Iconic of Kroll’s hand is the metro station Alma (1979-1982), with decorations by his wife Simone, but by far the best known remains his design of La Mémé. Kroll worked on this student housing complex on the UCL medical campus in Woluwe-Saint-Lambert until 1971. Unique was his collaboration with students, whom he closely involved in the design and construction.

“Kroll’s designs took into account how most people view architecture, namely nostalgia,” continues Boutsen. “People like kitsh and decoration.

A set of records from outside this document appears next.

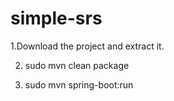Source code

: # simple-srs

1.Download the project and extract it.

2. sudo mvn clean package

3. sudo mvn spring-boot:run
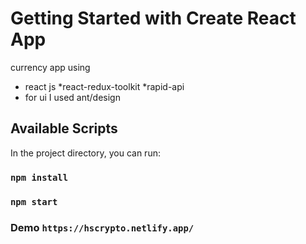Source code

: # Getting Started with Create React App

currency app using

-   react js
    *react-redux-toolkit
    *rapid-api
-   for ui I used ant/design

## Available Scripts

In the project directory, you can run:

### `npm install`

### `npm start`

### Demo `https://hscrypto.netlify.app/`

When they travel, they visit an old building or a cathedral, precisely because it has grown naturally and contains a lot of charming work.”

The architect integrated this observation into his work. “Roofs that staggered, frivolous colours, urban design patterns that carry diversity, that is what typified Kroll.”

“By this way of working, buildings, once they are finished, already carry a whole history of creation,” says Boutsen passionately . is completely finished.”

Unsung pioneer

Yet Kroll is not getting the attention he deserves, according to Boutsen. “Architecture students around the world, from Japan to the US, know him as an important landmark figure, but that’s where it ends.”

That has a lot to do with how La Mémé was initially received. Illustrative is how the famous Dutch architect Rem Koolhaas, in his own words, took 30 years to grasp the beauty of Kroll’s work.

“Classical critics like Geert Bekaert saw it as a kind of denial of what an architect should do,” Boutsen recalls. “A banal representation of things,” he thinks. “Mémé is the first truly deconstructivist building in the world. Real postmodernism with a shell structure (a sustainable shell structure, which is then filled in). The concept of ecology may have been an invention of the French philosopher Félix Guattari, but Lucien Kroll translated it into architecture there.”

“Kroll was a forerunner in ecology, participation and shell construction,” concludes Boutsen. A pioneer in many areas.